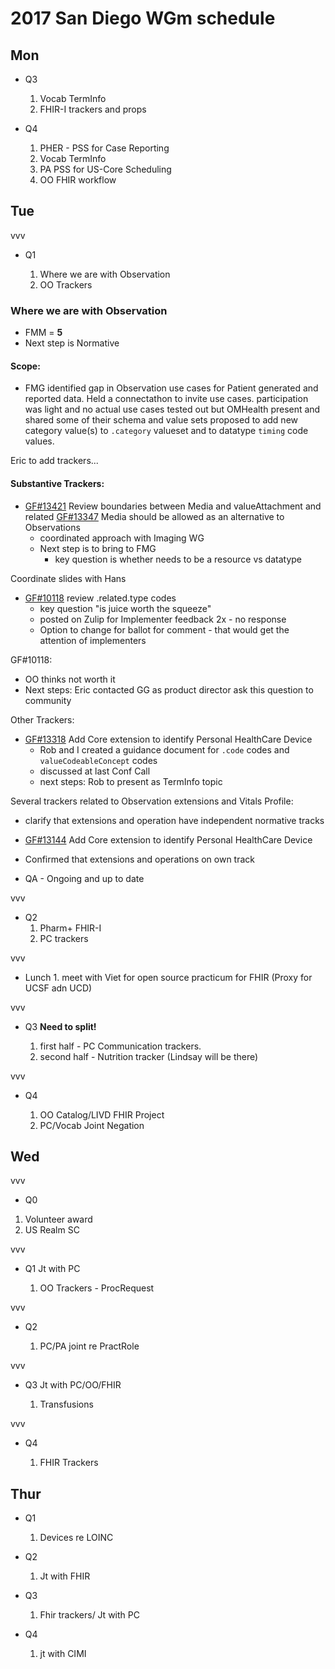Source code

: # 2017 San Diego WGm schedule

>>>

## Mon

- Q3

    1. Vocab TermInfo
    1. FHIR-I  trackers and props

- Q4

    1. PHER - PSS for Case Reporting
    1. Vocab TermInfo
    1. PA PSS for US-Core Scheduling
    1. OO FHIR workflow

>>>

## Tue

vvv

- Q1

    1. Where we are with Observation
    1. OO Trackers

>>>

### Where we are with Observation

- FMM = **5**
- Next step is Normative

>>>

#### Scope:
- FMG identified gap in Observation use cases for Patient generated and reported data.  Held a connectathon to invite use cases. participation was light and no actual use cases tested out but OMHealth present and shared some of their schema and value sets proposed to add new category value(s) to `.category` valueset and to datatype `timing` code values.

Eric to add trackers...

>>>

#### Substantive Trackers:
- [GF#13421](https://gforge.hl7.org/gf/project/fhir/tracker/?action=TrackerItemEdit&tracker_item_id=13421&start=0) Review boundaries between Media and valueAttachment  and related [GF#13347](https://gforge.hl7.org/gf/project/fhir/tracker/?action=TrackerItemEdit&tracker_item_id=13347&start=0)	Media should be allowed as an alternative to Observations
  - coordinated approach with Imaging WG
  - Next step is to bring to FMG
     - key question is whether needs to be a resource vs datatype

Coordinate slides with Hans

>>>


- [GF#10118](https://gforge.hl7.org/gf/project/fhir/tracker/?action=TrackerItemEdit&tracker_item_id=10118&start=0)	review .related.type codes
  - key question "is juice worth the squeeze"
  - posted on Zulip for Implementer feedback 2x - no response
  - Option to change for ballot for comment - that would get the attention of implementers

GF#10118:

- OO thinks not worth it
- Next steps: Eric contacted GG as product director ask this question to community

>>>


Other Trackers:
  - [GF#13318](https://gforge.hl7.org/gf/project/fhir/tracker/?action=TrackerItemEdit&tracker_item_id=13318&start=0)	Add Core extension to identify Personal HealthCare Device
     - Rob and I created a guidance document for `.code` codes and `valueCodeableConcept` codes
     - discussed at last Conf Call
     - next steps:  Rob to present as TermInfo topic

>>>

Several trackers related to Observation extensions and Vitals Profile:

- clarify that extensions and operation have independent normative tracks
- [GF#13144](https://gforge.hl7.org/gf/project/fhir/tracker/?action=TrackerItemEdit&tracker_item_id=13144&start=0)	Add Core extension to identify Personal HealthCare Device

- Confirmed that extensions and operations on own track

>>>

- QA - Ongoing and up to date


vvv


- Q2
     1. Pharm+ FHIR-I
     1. PC trackers

vvv

- Lunch
       1. meet with Viet for open source practicum for FHIR (Proxy for UCSF adn UCD)

vvv

- Q3 **Need to split!**

    1. first half - PC Communication trackers.
    1. second half - Nutrition tracker (Lindsay will be there)

vvv

- Q4

    1. OO Catalog/LIVD FHIR Project
    1. PC/Vocab Joint Negation

>>>

## Wed

vvv

- Q0

1. Volunteer award
1. US Realm SC

vvv

- Q1 Jt with PC



   1. OO Trackers - ProcRequest

vvv

- Q2

     1. PC/PA joint re PractRole

vvv

- Q3 Jt with PC/OO/FHIR

     1. Transfusions

vvv

- Q4

    1. FHIR Trackers

>>>

## Thur

- Q1

    1. Devices re LOINC

- Q2

    1. Jt with FHIR

- Q3

    1. Fhir trackers/ Jt with PC

- Q4

    1. jt with CIMI

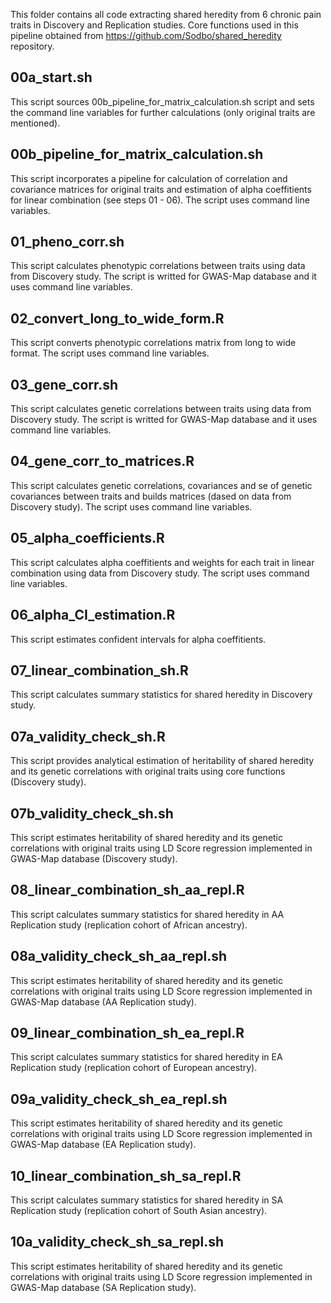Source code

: This folder contains all code extracting shared heredity from 6 chronic pain traits in Discovery and Replication studies. Core functions used in this pipeline obtained from https://github.com/Sodbo/shared_heredity repository.

## 00a_start.sh
This script sources 00b_pipeline_for_matrix_calculation.sh script and sets the command line variables for further calculations (only original traits are mentioned). 

## 00b_pipeline_for_matrix_calculation.sh
This script incorporates a pipeline for calculation of correlation and covariance matrices for original traits and estimation of alpha coeffitients for linear combination (see steps 01 - 06). The script uses command line variables.

## 01_pheno_corr.sh
This script calculates phenotypic correlations between traits using data from Discovery study. The script is writted for GWAS-Map database and it uses command line variables.

## 02_convert_long_to_wide_form.R
This script converts phenotypic correlations matrix from long to wide format. The script uses command line variables.

## 03_gene_corr.sh
This script calculates genetic correlations between traits using data from Discovery study. The script is writted for GWAS-Map database and it uses command line variables.

## 04_gene_corr_to_matrices.R
This script calculates genetic correlations, covariances and se of genetic covariances between traits and builds matrices (dased on data from Discovery study). The script uses command line variables.

## 05_alpha_coefficients.R
This script calculates alpha coeffitients and weights for each trait in linear combination using data from Discovery study. The script uses command line variables.

## 06_alpha_CI_estimation.R
This script estimates confident intervals for alpha coeffitients.

## 07_linear_combination_sh.R
This script calculates summary statistics for shared heredity in Discovery study.

## 07a_validity_check_sh.R
This script provides analytical estimation of heritability of shared heredity and its genetic correlations with original traits using core functions (Discovery study).

## 07b_validity_check_sh.sh
This script estimates heritability of shared heredity and its genetic correlations with original traits using LD Score regression implemented in GWAS-Map database (Discovery study).

## 08_linear_combination_sh_aa_repl.R
This script calculates summary statistics for shared heredity in AA Replication study (replication cohort of African ancestry).

## 08a_validity_check_sh_aa_repl.sh
This script estimates heritability of shared heredity and its genetic correlations with original traits using LD Score regression implemented in GWAS-Map database (AA Replication study).

## 09_linear_combination_sh_ea_repl.R
This script calculates summary statistics for shared heredity in EA Replication study (replication cohort of European ancestry).

## 09a_validity_check_sh_ea_repl.sh
This script estimates heritability of shared heredity and its genetic correlations with original traits using LD Score regression implemented in GWAS-Map database (EA Replication study).

## 10_linear_combination_sh_sa_repl.R
This script calculates summary statistics for shared heredity in SA Replication study (replication cohort of South Asian ancestry).

## 10a_validity_check_sh_sa_repl.sh
This script estimates heritability of shared heredity and its genetic correlations with original traits using LD Score regression implemented in GWAS-Map database (SA Replication study).
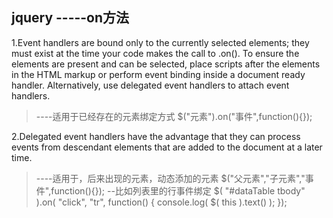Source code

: ## jquery -----on方法
1.Event handlers are bound only to the currently selected elements; they must exist at the time 
your code makes the call to .on(). To ensure the elements are present and can be selected, 
place scripts after the elements in the HTML markup or perform event binding inside a document ready handler.
Alternatively, use delegated event handlers to attach event handlers.

>----适用于已经存在的元素绑定方式
$("元素").on("事件",function(){});

2.Delegated event handlers have the advantage that they can process events from descendant elements 
that are added to the document at a later time.

>----适用于，后来出现的元素，动态添加的元素
$("父元素","子元素","事件",function(){});
--比如列表里的行事件绑定
$( "#dataTable tbody" ).on( "click", "tr", function() {
  console.log( $( this ).text() );
});
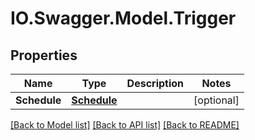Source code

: # IO.Swagger.Model.Trigger
## Properties

Name | Type | Description | Notes
------------ | ------------- | ------------- | -------------
**Schedule** | [**Schedule**](Schedule.md) |  | [optional] 

[[Back to Model list]](../README.md#documentation-for-models) [[Back to API list]](../README.md#documentation-for-api-endpoints) [[Back to README]](../README.md)

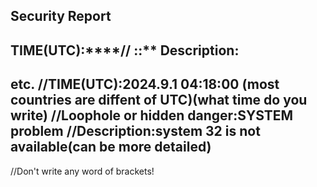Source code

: Security Report
-----------------------------------------------
TIME(UTC):****/**/** **:**:**
Description:
-----------------------------------------------



etc.
//TIME(UTC):2024.9.1 04:18:00  (most countries are diffent of UTC)(what time do you write)
//Loophole or hidden danger:SYSTEM problem
//Description:system 32 is not available(can be more detailed)
-----------------------------------------------
//Don't write any word of brackets!
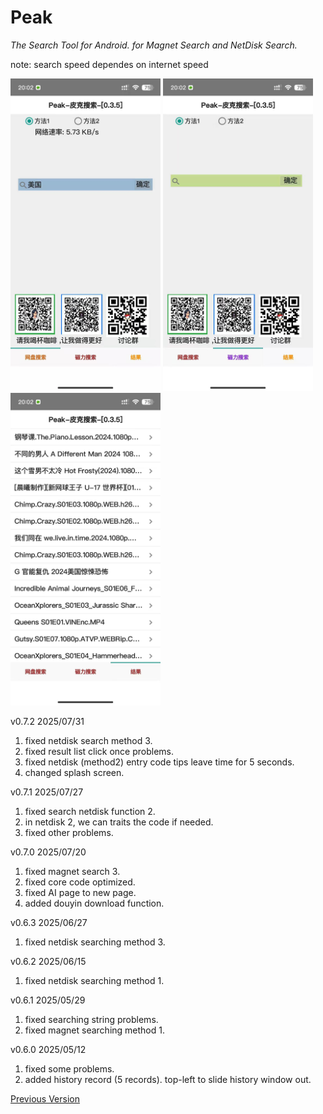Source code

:# Peak

*The Search Tool for Android.
for Magnet Search and NetDisk Search.*

note: search speed dependes on internet speed 

<img src="1.jpg" width="240" height="500"></img>
<img src="2.jpg" width="240" height="500"></img>
<img src="3.jpg" width="240" height="500"></img>

v0.7.2 2025/07/31
1. fixed netdisk search method 3.
2. fixed result list click once problems.
3. fixed netdisk (method2) entry code tips leave time for 5 seconds.
4. changed splash screen.

v0.7.1 2025/07/27
1. fixed search netdisk function 2.
2. in netdisk 2,  we can traits the code if needed.
3. fixed other problems.

v0.7.0 2025/07/20
1. fixed magnet search 3.
2. fixed core code optimized.
3. fixed AI page to new page.
4. added douyin download function.

v0.6.3 2025/06/27
1. fixed netdisk searching method 3.

v0.6.2 2025/06/15
1. fixed netdisk searching method 1.

v0.6.1 2025/05/29
1. fixed searching string problems.
2. fixed magnet searching method 1.

v0.6.0 2025/05/12
1. fixed some problems.
2. added history record (5 records). top-left to slide history window out.

[Previous Version](previous-ver.md)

● WHAT TO WORK ON
Wherever the word "Discovery" occurs in the data, copy that whole line.

● TASK ANSWER
: This folder contains all code extracting shared heredity from 6 chronic pain traits in Discovery and Replication studies. Core functions used in this pipeline obtained from https://github.com/Sodbo/shared_heredity repository.
This script calculates phenotypic correlations between traits using data from Discovery study. The script is writted for GWAS-Map database and it uses command line variables.
This script calculates genetic correlations between traits using data from Discovery study. The script is writted for GWAS-Map database and it uses command line variables.
This script calculates genetic correlations, covariances and se of genetic covariances between traits and builds matrices (dased on data from Discovery study). The script uses command line variables.
This script calculates alpha coeffitients and weights for each trait in linear combination using data from Discovery study. The script uses command line variables.
This script calculates summary statistics for shared heredity in Discovery study.
This script provides analytical estimation of heritability of shared heredity and its genetic correlations with original traits using core functions (Discovery study).
This script estimates heritability of shared heredity and its genetic correlations with original traits using LD Score regression implemented in GWAS-Map database (Discovery study).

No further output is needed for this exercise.